同じ1日を延々と繰り返す羽目になったら、どうするだろうかーー。

 

悪事を働いても、女を口説いても、ロマンチックな日を過ごしても、自殺をしても(!)、一度眠ればまるでリセットボタンを押されたように同じ日がはじまる。

 

そんな世界に閉じ込められたら、どんな風に1日を生きるだろう?

 

……と、この『恋はデジャ・ブ』というつまらなさそうな映画タイトルでもこの記事をクリックしてくれた人を離さぬよう必死な、ライターのさえりです。こんにちは。

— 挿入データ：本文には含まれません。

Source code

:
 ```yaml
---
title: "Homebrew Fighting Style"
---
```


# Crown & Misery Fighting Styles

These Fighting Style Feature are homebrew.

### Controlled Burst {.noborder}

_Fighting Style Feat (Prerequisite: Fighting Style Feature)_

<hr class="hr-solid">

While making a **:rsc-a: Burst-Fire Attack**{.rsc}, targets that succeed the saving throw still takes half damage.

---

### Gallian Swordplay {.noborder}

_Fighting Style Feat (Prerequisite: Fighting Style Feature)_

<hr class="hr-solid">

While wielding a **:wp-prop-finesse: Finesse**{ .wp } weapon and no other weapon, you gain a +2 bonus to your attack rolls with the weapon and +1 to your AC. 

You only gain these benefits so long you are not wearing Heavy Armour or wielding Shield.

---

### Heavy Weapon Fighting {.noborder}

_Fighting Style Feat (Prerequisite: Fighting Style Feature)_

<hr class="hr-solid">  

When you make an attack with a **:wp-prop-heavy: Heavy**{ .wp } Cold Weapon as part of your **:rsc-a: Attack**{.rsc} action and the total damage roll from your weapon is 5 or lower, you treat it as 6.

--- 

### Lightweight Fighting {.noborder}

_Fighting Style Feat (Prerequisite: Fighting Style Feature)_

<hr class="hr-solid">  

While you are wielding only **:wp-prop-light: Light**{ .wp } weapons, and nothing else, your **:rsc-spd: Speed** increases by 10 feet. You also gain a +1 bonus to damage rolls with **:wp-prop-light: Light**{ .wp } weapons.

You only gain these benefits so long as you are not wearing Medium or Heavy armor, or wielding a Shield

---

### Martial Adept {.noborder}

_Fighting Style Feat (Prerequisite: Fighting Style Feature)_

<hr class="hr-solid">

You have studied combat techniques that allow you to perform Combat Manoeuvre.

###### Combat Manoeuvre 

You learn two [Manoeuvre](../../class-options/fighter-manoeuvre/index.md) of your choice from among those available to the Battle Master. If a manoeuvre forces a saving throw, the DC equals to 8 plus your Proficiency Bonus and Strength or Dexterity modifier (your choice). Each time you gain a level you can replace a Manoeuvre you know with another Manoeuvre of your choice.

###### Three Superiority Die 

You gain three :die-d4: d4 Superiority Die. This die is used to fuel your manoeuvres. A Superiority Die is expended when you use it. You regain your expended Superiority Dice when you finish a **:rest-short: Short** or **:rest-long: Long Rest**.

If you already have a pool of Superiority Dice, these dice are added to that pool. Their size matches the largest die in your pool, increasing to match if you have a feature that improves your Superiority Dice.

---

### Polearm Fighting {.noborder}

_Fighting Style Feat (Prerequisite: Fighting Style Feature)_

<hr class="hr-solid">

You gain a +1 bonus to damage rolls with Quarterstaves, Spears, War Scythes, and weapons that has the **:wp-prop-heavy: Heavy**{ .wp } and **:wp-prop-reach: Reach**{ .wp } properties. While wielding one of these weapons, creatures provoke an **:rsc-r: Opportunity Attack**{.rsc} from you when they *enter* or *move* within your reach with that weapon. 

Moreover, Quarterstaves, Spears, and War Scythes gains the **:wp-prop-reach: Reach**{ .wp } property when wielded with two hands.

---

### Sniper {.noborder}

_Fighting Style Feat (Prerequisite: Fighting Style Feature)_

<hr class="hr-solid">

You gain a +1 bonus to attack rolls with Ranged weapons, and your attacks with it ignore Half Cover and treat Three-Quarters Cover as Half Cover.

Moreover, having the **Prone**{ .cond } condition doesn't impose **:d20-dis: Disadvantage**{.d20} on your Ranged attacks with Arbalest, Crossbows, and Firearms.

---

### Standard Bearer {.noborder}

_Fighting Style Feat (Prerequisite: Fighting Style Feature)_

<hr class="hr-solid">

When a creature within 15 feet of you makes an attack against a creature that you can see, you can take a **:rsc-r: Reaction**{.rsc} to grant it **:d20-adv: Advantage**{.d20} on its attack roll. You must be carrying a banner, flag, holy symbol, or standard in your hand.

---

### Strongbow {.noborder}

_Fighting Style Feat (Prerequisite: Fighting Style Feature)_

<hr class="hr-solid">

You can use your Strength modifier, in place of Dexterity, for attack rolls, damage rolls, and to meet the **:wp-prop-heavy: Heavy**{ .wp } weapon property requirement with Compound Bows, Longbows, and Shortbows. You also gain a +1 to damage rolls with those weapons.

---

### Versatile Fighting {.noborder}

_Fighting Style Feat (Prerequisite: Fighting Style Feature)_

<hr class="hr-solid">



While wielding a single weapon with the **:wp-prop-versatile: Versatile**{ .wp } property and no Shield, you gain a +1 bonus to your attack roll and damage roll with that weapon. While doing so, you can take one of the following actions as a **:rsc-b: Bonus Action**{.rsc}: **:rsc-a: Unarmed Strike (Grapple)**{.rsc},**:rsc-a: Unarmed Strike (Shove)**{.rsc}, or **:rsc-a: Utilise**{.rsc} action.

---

 今回紹介するのは『恋はデジャ・ブ』。ええ、たしかにタイトルはダサい。率直に言って、かなりダサい。

 

でも、タイトルだけで「つまらなさそう」と思うのはやめてほしい。この映画は、実は映画ファンの中でかなり評価されている「名作」なのだ。

 

ちょっと古い映画なのでまだ観たことがないという若い人も多いかもしれないので今回は紹介させてください。

 

日々が退屈だ、と感じている人にこそ、観て欲しい。

(ネタバレしつつ進めますが、ネタバレ後に観てもおもしろい映画です。ぜひ!)



出演: アンディ・マクドウェル, ビル・マーレー
監督: ハロルド・ライミス
販売元: ソニー・ピクチャーズエンタテインメント。

ストーリーはこうだ。

主人公は傲慢な男、フィル。 ニュースキャスターの彼は、パンクスタウニーという田舎町へやってくる。

目的は、2月2日の聖燭節に行われるイベントの取材。フィルは「退屈なイベントだ」と、やる気ゼロで、早くこの町から出たい……と願う、でも、風吹になってしまい、もう一泊することになる。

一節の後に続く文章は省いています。